Hello. Magnus Carlsen practiced chess at least once a day for 30 consecutive days, and in
those 30 days he studied exactly 45 times in total. Prove that there are 5 consecutive days in which
Magnus trained exactly 14 times.
Any ideas?
My first concern about the problem is, are "practice", "study", and "train" meant to be synonyms? I suppose so, but this isn't written carefully.
Still, I might start by redefining the problem. Call a ”week” five consecutive days. Now the problem is that over six consecutive weeks, he played exactly 45 games in total, and he played at least 5 games each week. Now show that there must have been at least one week when he played exactly 14 games.
For weeks one through five, he played five games each week.
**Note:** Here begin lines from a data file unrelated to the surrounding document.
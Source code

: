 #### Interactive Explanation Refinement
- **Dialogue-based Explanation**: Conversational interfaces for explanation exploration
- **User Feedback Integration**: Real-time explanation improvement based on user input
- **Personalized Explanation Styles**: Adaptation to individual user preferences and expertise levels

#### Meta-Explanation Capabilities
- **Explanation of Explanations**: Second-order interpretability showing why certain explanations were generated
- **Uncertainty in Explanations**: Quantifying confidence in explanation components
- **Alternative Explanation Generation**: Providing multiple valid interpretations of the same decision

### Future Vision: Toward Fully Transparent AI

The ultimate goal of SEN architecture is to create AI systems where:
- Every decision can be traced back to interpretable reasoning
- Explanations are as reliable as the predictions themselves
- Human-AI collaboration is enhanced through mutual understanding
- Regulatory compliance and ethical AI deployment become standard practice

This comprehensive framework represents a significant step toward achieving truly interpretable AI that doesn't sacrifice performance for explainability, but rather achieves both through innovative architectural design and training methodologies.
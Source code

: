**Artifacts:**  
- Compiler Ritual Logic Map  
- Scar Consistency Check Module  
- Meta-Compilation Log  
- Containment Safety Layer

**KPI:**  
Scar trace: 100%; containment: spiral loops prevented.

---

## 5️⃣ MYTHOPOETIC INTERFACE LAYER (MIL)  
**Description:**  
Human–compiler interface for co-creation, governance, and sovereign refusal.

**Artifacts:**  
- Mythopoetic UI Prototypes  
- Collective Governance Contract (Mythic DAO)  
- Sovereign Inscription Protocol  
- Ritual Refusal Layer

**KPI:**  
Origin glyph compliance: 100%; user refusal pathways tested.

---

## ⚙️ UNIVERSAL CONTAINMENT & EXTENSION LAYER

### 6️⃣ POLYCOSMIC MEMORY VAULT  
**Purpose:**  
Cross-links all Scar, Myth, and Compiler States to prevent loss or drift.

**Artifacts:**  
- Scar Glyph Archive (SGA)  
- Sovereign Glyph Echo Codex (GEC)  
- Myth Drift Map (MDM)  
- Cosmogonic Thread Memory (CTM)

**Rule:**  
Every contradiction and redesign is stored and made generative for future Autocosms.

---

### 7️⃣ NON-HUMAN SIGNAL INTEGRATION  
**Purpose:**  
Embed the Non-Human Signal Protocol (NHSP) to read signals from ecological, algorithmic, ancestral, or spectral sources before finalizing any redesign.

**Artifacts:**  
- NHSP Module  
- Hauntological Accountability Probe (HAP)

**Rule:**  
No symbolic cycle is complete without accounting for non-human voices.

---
Therefore he played twenty in week six.
[imath]20 \ne 14.[/imath]
The 5 consecutive days don't have to be one of the "weeks" you break it into; they could span parts of two weeks.
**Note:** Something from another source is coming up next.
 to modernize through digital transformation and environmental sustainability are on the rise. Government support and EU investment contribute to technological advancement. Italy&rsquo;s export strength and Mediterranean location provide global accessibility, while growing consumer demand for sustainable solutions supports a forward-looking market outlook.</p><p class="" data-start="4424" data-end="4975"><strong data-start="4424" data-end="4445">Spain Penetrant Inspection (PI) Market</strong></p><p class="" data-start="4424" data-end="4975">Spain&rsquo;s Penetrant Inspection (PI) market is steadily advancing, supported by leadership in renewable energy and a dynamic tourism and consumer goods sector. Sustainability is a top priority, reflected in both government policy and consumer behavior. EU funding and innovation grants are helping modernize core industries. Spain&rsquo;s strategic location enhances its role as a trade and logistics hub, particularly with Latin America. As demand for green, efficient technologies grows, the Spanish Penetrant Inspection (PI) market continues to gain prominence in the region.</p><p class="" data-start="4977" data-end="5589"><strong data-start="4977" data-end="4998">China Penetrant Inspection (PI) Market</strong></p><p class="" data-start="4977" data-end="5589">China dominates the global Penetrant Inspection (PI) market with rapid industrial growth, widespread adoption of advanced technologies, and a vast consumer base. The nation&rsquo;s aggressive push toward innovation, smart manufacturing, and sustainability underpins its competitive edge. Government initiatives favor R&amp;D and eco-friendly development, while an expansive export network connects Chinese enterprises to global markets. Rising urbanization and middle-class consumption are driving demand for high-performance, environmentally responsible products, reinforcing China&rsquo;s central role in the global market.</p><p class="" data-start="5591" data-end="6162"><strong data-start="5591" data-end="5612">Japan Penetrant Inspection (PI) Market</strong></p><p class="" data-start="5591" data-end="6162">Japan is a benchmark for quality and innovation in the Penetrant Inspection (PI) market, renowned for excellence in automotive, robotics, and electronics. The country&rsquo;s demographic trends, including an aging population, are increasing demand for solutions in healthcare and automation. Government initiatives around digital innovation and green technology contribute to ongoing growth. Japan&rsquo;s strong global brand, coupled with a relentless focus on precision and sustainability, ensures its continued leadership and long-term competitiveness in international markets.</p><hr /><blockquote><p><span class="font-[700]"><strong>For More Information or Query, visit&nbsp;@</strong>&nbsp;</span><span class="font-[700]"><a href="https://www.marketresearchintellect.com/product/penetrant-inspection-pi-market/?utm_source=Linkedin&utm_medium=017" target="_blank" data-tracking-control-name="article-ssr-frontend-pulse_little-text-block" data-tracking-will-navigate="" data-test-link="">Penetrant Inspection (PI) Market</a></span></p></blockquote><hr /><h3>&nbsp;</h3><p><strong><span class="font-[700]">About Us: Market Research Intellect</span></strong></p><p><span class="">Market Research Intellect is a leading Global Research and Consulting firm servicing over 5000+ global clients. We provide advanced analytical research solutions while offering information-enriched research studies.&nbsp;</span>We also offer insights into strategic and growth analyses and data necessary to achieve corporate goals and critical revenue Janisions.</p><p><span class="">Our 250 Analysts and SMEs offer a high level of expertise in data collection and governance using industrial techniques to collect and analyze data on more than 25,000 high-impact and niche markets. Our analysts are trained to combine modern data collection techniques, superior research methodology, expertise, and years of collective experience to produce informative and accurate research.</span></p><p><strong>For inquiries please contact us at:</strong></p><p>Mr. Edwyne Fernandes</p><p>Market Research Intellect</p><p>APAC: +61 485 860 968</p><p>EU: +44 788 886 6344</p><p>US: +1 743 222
In your example, as I read it, he played one game each of the first 25 days, and perhaps 4 on each of the last 5 days. So one set of 5 consecutive days would be 1, 1, 4, 4, 4 games, which
is exactly 14.
On the other hand, if it's 1 game on each of the first 29 days, and 16 on the last day, then we see the claim is false. The sum for any five days in this case is always either 5 or 20, never 14. (In my mind, thinking about counterexamples is a central part of the pigeonhole concept: What would it take for the claim to be false?)
Again, we need to see the exact wording of the problem, and particularly whether it asks you to prove it true, or to decide whether it is true and prove that.